→ DESCRIPTION OF THE TASK: Where a line below holds the string "yarn", copy that line.
═════ ENTRIES SUPPLIED
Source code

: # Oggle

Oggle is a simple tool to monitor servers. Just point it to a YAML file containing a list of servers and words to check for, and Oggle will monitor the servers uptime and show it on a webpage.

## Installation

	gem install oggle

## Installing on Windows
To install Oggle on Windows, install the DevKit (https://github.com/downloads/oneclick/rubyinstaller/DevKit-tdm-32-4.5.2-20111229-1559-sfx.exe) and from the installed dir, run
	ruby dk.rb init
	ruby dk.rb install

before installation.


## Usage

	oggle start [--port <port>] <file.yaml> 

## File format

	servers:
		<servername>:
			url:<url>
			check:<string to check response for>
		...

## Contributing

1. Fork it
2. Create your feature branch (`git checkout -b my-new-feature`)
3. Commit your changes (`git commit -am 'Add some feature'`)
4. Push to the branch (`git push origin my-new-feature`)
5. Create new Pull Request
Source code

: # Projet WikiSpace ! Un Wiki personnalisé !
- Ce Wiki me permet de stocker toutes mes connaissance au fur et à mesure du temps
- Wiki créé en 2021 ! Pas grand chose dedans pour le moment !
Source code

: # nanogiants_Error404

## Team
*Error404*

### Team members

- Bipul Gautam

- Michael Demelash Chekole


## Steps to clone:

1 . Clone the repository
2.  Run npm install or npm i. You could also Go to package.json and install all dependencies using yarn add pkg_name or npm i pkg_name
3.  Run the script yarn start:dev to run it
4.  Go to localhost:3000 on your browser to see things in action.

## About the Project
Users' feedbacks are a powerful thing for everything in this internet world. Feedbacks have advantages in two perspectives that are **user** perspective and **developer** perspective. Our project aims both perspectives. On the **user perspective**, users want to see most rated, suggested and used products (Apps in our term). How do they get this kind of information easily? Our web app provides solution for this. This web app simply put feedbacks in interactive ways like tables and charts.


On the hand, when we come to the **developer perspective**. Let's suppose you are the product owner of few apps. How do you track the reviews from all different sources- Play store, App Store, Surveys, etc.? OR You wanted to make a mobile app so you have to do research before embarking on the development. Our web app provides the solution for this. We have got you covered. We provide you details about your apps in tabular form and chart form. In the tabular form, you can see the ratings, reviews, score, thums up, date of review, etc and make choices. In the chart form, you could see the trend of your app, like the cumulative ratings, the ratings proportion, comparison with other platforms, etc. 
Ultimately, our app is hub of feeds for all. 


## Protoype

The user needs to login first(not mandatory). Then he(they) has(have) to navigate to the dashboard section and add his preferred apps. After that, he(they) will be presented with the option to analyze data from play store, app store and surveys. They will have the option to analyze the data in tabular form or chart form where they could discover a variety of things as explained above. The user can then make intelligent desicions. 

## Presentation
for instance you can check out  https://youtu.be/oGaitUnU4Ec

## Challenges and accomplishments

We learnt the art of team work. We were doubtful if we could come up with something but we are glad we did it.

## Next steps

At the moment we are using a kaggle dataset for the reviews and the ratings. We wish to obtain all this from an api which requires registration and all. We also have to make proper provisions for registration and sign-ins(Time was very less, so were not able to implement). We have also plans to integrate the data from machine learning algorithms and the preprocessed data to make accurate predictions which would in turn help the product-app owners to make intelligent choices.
══════════
→ TASK SOLUTION:
2.  Run npm install or npm i. You could also Go to package.json and install all dependencies using yarn add pkg_name or npm i pkg_name
3.  Run the script yarn start:dev to run it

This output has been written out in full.